INSTRUCTIONS TO FOLLOW: From the entries below, please output exactly the lines starting at the one containing "Esta metodología permite" and ending at the one containing "a los drones", both included.

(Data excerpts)
-- Opening Marker --

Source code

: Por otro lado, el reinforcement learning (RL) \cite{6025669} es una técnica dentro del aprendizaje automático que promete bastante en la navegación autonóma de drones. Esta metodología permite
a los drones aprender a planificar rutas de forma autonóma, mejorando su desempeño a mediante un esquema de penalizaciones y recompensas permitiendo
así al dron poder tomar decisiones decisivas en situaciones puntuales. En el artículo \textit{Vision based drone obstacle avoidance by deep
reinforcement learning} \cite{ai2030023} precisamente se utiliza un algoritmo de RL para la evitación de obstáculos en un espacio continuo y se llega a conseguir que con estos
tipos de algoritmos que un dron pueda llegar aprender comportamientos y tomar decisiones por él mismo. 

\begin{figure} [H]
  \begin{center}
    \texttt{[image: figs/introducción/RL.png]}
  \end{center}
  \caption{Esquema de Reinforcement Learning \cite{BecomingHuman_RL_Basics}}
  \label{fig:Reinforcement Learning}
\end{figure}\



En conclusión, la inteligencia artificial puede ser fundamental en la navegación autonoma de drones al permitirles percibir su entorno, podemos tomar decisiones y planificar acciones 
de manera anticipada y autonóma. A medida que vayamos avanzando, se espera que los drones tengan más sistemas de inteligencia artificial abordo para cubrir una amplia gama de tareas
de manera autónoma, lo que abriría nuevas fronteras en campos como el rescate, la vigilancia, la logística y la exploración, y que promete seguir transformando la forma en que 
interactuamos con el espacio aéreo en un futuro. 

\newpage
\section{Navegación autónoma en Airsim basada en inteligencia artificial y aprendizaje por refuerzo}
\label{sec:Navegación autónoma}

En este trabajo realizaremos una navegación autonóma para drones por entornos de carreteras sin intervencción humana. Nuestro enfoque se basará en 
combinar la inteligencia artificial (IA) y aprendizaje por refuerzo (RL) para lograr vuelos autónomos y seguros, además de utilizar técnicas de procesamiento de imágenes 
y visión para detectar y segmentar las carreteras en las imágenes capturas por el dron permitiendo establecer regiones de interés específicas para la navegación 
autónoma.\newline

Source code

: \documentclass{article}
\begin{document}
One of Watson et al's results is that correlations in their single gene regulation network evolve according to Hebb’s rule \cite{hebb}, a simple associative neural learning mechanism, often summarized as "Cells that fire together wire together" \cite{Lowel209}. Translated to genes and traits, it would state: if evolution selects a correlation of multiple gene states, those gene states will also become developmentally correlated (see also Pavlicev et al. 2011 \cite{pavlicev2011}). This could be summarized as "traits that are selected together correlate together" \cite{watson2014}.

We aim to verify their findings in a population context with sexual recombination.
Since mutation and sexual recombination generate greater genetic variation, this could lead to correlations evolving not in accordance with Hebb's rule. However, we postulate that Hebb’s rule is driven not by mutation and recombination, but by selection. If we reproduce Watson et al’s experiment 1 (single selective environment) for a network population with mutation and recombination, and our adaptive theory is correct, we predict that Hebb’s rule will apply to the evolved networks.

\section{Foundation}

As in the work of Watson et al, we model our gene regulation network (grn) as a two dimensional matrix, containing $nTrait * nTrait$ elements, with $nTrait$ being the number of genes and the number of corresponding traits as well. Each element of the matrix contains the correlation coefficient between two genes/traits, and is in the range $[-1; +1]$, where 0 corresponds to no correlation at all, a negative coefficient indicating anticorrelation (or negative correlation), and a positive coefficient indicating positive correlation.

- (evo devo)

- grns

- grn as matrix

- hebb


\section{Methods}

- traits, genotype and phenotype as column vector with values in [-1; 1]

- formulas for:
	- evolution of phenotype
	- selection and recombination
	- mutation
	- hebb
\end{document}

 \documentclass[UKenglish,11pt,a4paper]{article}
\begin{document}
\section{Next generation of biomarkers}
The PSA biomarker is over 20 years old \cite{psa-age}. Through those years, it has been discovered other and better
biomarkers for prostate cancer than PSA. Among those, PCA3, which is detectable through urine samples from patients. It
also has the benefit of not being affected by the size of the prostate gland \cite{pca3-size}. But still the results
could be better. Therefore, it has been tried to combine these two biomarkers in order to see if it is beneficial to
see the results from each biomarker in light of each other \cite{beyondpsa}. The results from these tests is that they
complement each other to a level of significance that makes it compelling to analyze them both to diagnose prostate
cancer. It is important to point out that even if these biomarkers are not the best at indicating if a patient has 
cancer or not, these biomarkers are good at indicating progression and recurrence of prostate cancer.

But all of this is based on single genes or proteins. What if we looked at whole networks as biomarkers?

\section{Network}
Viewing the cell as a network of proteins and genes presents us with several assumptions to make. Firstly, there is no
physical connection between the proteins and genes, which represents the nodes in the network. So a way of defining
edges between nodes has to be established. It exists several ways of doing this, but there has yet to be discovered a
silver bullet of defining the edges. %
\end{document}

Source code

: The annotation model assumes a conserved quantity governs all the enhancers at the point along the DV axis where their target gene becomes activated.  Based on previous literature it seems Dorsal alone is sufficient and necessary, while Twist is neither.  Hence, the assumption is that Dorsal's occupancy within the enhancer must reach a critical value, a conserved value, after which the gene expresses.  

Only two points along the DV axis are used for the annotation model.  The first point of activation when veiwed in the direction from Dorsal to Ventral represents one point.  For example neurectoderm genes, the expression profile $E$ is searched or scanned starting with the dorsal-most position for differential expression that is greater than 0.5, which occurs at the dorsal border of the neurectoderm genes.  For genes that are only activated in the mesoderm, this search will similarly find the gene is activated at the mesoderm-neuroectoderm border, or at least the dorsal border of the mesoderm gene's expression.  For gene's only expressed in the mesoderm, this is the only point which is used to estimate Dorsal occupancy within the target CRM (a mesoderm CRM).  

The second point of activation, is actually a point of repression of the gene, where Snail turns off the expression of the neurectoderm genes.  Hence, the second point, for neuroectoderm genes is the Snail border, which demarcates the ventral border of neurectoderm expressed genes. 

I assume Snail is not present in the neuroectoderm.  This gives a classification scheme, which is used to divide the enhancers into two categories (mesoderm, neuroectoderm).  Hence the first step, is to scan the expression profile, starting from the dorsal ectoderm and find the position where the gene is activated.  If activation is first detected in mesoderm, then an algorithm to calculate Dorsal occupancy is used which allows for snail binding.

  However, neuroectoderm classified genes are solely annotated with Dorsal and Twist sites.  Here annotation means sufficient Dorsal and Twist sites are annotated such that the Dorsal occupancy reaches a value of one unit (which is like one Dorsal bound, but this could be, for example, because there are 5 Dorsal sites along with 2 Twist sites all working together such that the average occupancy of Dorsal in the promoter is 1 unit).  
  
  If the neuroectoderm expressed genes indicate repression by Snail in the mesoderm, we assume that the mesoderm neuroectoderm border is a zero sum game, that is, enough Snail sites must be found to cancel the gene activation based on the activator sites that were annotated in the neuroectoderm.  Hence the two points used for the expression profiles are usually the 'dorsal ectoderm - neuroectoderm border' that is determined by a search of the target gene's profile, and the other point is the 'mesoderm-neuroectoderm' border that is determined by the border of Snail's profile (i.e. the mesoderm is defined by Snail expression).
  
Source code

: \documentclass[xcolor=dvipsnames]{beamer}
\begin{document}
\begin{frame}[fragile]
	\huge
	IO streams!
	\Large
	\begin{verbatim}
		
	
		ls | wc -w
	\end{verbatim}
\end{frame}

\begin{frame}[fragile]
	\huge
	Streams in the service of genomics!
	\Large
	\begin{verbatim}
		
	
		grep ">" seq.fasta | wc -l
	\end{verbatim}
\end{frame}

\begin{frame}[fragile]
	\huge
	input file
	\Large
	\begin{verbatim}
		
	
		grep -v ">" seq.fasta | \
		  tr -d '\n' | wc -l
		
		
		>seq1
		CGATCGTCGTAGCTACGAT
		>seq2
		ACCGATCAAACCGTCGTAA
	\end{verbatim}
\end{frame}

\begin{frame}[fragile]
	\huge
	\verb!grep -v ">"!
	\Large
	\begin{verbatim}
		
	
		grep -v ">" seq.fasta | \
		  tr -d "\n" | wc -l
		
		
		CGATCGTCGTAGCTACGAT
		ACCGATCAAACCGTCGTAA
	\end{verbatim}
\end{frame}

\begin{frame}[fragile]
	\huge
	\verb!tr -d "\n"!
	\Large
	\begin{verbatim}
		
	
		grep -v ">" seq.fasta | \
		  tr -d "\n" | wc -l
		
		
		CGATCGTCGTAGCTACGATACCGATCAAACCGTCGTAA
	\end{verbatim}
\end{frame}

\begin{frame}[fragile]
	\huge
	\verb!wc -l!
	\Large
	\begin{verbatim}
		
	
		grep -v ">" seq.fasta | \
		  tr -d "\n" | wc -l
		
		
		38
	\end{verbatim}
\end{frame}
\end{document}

-- Closing Marker --

RESULT OF THIS EXERCISE:
: Por otro lado, el reinforcement learning (RL) \cite{6025669} es una técnica dentro del aprendizaje automático que promete bastante en la navegación autonóma de drones. Esta metodología permite
a los drones aprender a planificar rutas de forma autonóma, mejorando su desempeño a mediante un esquema de penalizaciones y recompensas permitiendo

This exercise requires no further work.